Quand je reviendrai de Marco Balzano. Triptyque pour voix solistes

Par Stefano Palombari

Quand je reviendrai de Marco Balzano - couverture

C’est toujours instructif de jeter un coup d’œil derrière le miroir. On ne sait jamais. Il peut y avoir un piège. Surtout lorsque l’image renvoyée par la glace n’est pas très flatteuse. Quand je reviendrai parle de nous. Mais par reflet. Nous, les classes aisées des pays occidentaux, sommes l’objet du récit de l’une des « invisibles ». Elles sont là, présentes mais discrètes autant qu’essentielles à notre confort.

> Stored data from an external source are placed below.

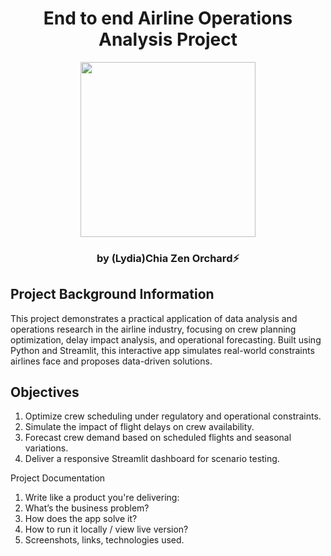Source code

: <h1 align="center"> End to end Airline Operations Analysis Project </h1>
<p align="center"><img align="center" width="280" src="https://encrypted-tbn0.gstatic.com/images?q=tbn:ANd9GcSinJxUQ_cXBgxoUv5FNU61bBTNN_EQ7Faqiw&s.png"/></p>

<h3 align="center">by (Lydia)Chia Zen Orchard⚡</h3>

## Project Background Information
This project demonstrates a practical application of data analysis and operations research in the airline industry,  focusing on crew planning optimization, delay impact analysis, and operational forecasting. Built using Python and Streamlit, this interactive app simulates real-world constraints airlines face and proposes data-driven solutions.

## Objectives
1. Optimize crew scheduling under regulatory and operational constraints.
2. Simulate the impact of flight delays on crew availability.
3. Forecast crew demand based on scheduled flights and seasonal variations.
4. Deliver a responsive Streamlit dashboard for scenario testing.



Project Documentation
1. Write like a product you're delivering:
2. What’s the business problem?
3. How does the app solve it?
4. How to run it locally / view live version?
5. Screenshots, links, technologies used.
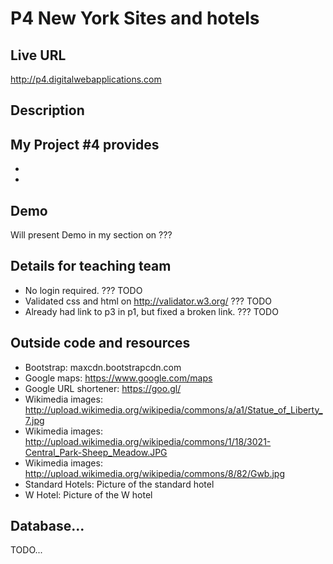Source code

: # P4 New York Sites and hotels

## Live URL
<http://p4.digitalwebapplications.com>

## Description
My Project #4 provides 
-
-
-

## Demo
Will present Demo in my section on ???

## Details for teaching team
- No login required. ??? TODO
- Validated css and html on http://validator.w3.org/  ??? TODO
- Already had link to p3 in p1, but fixed a broken link. ??? TODO

## Outside code and resources
- Bootstrap:            maxcdn.bootstrapcdn.com
- Google maps:          https://www.google.com/maps
- Google URL shortener: https://goo.gl/
- Wikimedia images:     http://upload.wikimedia.org/wikipedia/commons/a/a1/Statue_of_Liberty_7.jpg
- Wikimedia images:     http://upload.wikimedia.org/wikipedia/commons/1/18/3021-Central_Park-Sheep_Meadow.JPG
- Wikimedia images:     http://upload.wikimedia.org/wikipedia/commons/8/82/Gwb.jpg
- Standard Hotels:      Picture of the standard hotel
- W Hotel:              Picture of the W hotel

## Database...

TODO...
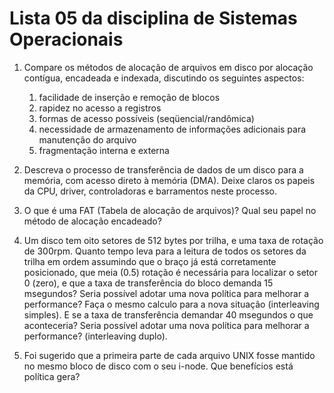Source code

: # Lista 05 da disciplina de Sistemas Operacionais

1. Compare os métodos de alocação de arquivos em disco por alocação contígua,
   encadeada e indexada, discutindo os seguintes aspectos:
    1. facilidade de inserção e remoção de blocos
    2. rapidez no acesso a registros
    3. formas de acesso possíveis (seqüencial/randômica)
    4. necessidade de armazenamento de informações adicionais para manutenção do arquivo
    5. fragmentação interna e externa

2. Descreva o processo de transferência de dados de um disco para a memória, com acesso direto à memória (DMA).
   Deixe claros os papeis da CPU, driver, controladoras e barramentos neste processo.

3. O que é uma FAT (Tabela de alocação de arquivos)? Qual seu papel no método de alocação encadeado?

4. Um disco tem oito setores de 512 bytes por trilha, e uma taxa de rotação de 300rpm. Quanto tempo leva para a leitura de todos os setores da
   trilha em ordem assumindo que o braço já está corretamente posicionado,  que meia (0.5) rotação é necessária para localizar o setor 0 (zero),
   e que a taxa de transferência do bloco demanda 15 msegundos? Seria possível adotar uma nova política para melhorar a performance?
   Faça o mesmo calculo para a nova situação (interleaving simples). E se a taxa de transferência demandar 40 msegundos o que aconteceria?
   Seria possível adotar uma nova política para melhorar a performance? (interleaving duplo).

5. Foi sugerido que a primeira parte de cada arquivo UNIX fosse mantido no mesmo bloco de disco
   com o seu i-node. Que benefícios está política gera?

« Depuis trente ans les deux tiers des migrants de la planète sont de sexe féminin ». L’auteur a fait des recherches approfondies sur ce phénomène qu’on appelle en Italie les « badanti ». Des femmes venues, pour la plupart, des pays de l’est (surtout de Roumanie, Ukraine, Moldavie), abandonnant mari et enfants, pour s’occuper de nos parents et de nos enfants ou pour faire le ménage. Mais leur présence ici est une absence là-bas. Ce qui se solde par une flopée d’« orphelins blancs ».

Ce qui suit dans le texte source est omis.